When I played the role in Part 2, I did not think that the task was as authentic as daily conversations. The questions I had to ask were already provided in Chinese. Hence, I could already ask the questions even without listening to the speaker. When I answered the questions raised by the speaker, I just provided some factual information obtained from my listening, and did not need to add my own ideas. This is not a real conversation.

Test Format

Over a third of the participants pointed out the inappropriateness of the test format in the CELST. Interestingly, most of these students had been evaluated by their teachers as less able learners. Some of these students thought that the test format in the ‘reading aloud’ part did not present the subtitles in a consistent manner, which affected their performance, as explained in the following comment.

When we prepared for the “reading aloud” part, we were just allowed to read the subtitles without watching the video.
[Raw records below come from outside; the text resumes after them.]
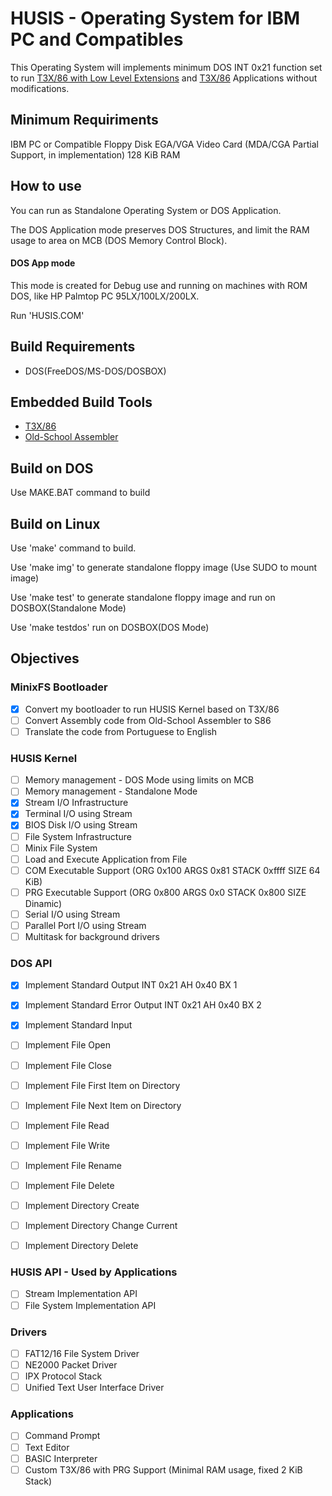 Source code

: # HUSIS - Operating System for IBM PC and Compatibles

This Operating System will implements minimum DOS INT 0x21 function set to run [T3X/86 with Low Level Extensions](https://github.com/humbertocsjr/T3X86LL) and [T3X/86](https://t3x.org/t3x) Applications without modifications.

## Minimum Requiriments

IBM PC or Compatible
Floppy Disk
EGA/VGA Video Card (MDA/CGA Partial Support, in implementation)
128 KiB RAM

## How to use

You can run as Standalone Operating System or DOS Application.

The DOS Application mode preserves DOS Structures, and limit the RAM usage to area on MCB (DOS Memory Control Block).

#### DOS App mode

This mode is created for Debug use and running on machines with ROM DOS, like HP Palmtop PC 95LX/100LX/200LX.

Run 'HUSIS.COM'

## Build Requirements

- DOS(FreeDOS/MS-DOS/DOSBOX)

## Embedded Build Tools

- [T3X/86](https://github.com/humbertocsjr/T3X86LL)
- [Old-School Assembler](https://github.com/humbertocsjr/osasm)

## Build on DOS

Use MAKE.BAT command to build

## Build on Linux

Use 'make' command to build.

Use 'make img' to generate standalone floppy image (Use SUDO to mount image)

Use 'make test' to generate standalone floppy image and run on DOSBOX(Standalone Mode)

Use 'make testdos' run on DOSBOX(DOS Mode)

## Objectives

### MinixFS Bootloader
- [x] Convert my bootloader to run HUSIS Kernel based on T3X/86
- [ ] Convert Assembly code from Old-School Assembler to S86
- [ ] Translate the code from Portuguese to English

### HUSIS Kernel
- [ ] Memory management - DOS Mode using limits on MCB
- [ ] Memory management - Standalone Mode
- [x] Stream I/O Infrastructure
- [x] Terminal I/O using Stream
- [x] BIOS Disk I/O using Stream
- [ ] File System Infrastructure
- [ ] Minix File System
- [ ] Load and Execute Application from File
- [ ] COM Executable Support (ORG 0x100 ARGS 0x81 STACK 0xffff SIZE 64 KiB)
- [ ] PRG Executable Support (ORG 0x800 ARGS 0x0 STACK 0x800 SIZE Dinamic)
- [ ] Serial I/O using Stream
- [ ] Parallel Port I/O using Stream
- [ ] Multitask for background drivers

### DOS API
- [x] Implement Standard Output INT 0x21 AH 0x40 BX 1
- [x] Implement Standard Error Output INT 0x21 AH 0x40 BX 2
- [x] Implement Standard Input
- [ ] Implement File Open
- [ ] Implement File Close
- [ ] Implement File First Item on Directory
- [ ] Implement File Next Item on Directory
- [ ] Implement File Read
- [ ] Implement File Write
- [ ] Implement File Rename
- [ ] Implement File Delete
- [ ] Implement Directory Create
- [ ] Implement Directory Change Current
- [ ] Implement Directory Delete


### HUSIS API - Used by Applications
- [ ] Stream Implementation API
- [ ] File System Implementation API

### Drivers
- [ ] FAT12/16 File System Driver
- [ ] NE2000 Packet Driver
- [ ] IPX Protocol Stack
- [ ] Unified Text User Interface Driver

### Applications
- [ ] Command Prompt
- [ ] Text Editor
- [ ] BASIC Interpreter
- [ ] Custom T3X/86 with PRG Support (Minimal RAM usage, fixed 2 KiB Stack)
However, when we officially did this part, there were video pictures. I was distracted by these pictures as I read the subtitles.

Other students said that they were disturbed by the scenes and characters in the video clip when doing the ‘role playing’ part. They found that it was really difficult for them to concentrate on listening. For example, a student claimed that: ‘The video clip in Part 2 often distracted me because funny scenes and beautiful women appeared’.
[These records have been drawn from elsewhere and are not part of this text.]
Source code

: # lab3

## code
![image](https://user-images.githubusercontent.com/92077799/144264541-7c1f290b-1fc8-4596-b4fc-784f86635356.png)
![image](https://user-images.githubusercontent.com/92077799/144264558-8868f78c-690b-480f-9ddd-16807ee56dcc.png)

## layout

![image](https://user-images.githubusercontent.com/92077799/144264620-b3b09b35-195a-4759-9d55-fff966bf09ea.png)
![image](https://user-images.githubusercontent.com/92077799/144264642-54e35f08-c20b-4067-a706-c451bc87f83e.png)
Student Test Preparation Practices

The participants reported on how they prepared for the CELST, by focusing on their preparation materials and methods. On the whole, the participants’ preparations for the CELST were examination oriented, with the primary purpose of gaining high marks in the test.
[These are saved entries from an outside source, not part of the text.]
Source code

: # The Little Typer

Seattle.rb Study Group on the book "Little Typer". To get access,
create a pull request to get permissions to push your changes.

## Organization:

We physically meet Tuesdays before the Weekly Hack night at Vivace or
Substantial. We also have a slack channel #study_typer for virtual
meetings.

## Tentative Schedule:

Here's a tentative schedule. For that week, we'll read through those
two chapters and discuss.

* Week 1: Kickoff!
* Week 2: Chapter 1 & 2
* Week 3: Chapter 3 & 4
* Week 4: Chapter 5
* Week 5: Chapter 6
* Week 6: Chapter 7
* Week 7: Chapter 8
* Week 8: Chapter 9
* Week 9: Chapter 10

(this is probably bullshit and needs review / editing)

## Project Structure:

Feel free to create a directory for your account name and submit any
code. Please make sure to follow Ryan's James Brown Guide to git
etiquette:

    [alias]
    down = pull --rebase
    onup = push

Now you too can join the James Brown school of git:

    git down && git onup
Test Preparation Materials

The preparation materials most frequently used by the participants were past and mock test papers. The participants also favoured teacher-designed translation exercise books and commercial reference books on test preparation. In addition, the participants used their textbooks and self-contained CDs to practise their pronunciation and listening skills.

Although a few participants expressed their intentions to use authentic English materials to practise their speaking and listening skills, they failed to use these materials in their test preparation. The following extract illustrates this experience.

I also wanted to listen to English radio programmes like BBC and VOA to practise my listening skills and pronunciation. You know, some talk show programmes are interesting too. In fact, I did not do that when I prepared for the test. My time was occupied by all kinds of assignments issued by my teacher. My teacher told us that doing past papers was the shortcut to gain high marks in the examination. I had to follow my teacher’s instruction to prepare for the examination.

The extract quoted above shows that the student appeared not to have autonomy in deciding what materials he would use for the test preparation, and his teacher was in charge of his exam preparation.

Test Preparation Methods

The participants used several methods to prepare for the test. Some of these methods, such as doing past test papers and examination-like exercises or rote memorization could be regarded as general washback (Watanabe, 2004). Similar washback appeared to apply for any other English tests that the participants took, such as the NMET. For example, when a student mentioned her way of preparing for the CELST, she used the phrase ‘nothing special’ to describe her method of doing past exam papers.

Other methods such as reading aloud, imitation and writing summaries might be regarded as specific washback (Watanabe, 2004) from the CELST. The following extract shows the specificity of the methods of reading aloud and imitation used in a student’s test preparation.

My pronunciation is not good. When I prepared for the test, I realised that pronunciation was one of the tested aspects. Therefore, I read the textbook and vocabulary list aloud in the morning and imitated my teachers’ pronunciation and intonation when she led us to read in class. I have never had such an experience before.

From the above extract, it can be concluded that the student’s adoption of the methods of reading aloud and imitation was closely related to the CELST. This specific washback appeared to be linked with his understanding of what would be tested in the test.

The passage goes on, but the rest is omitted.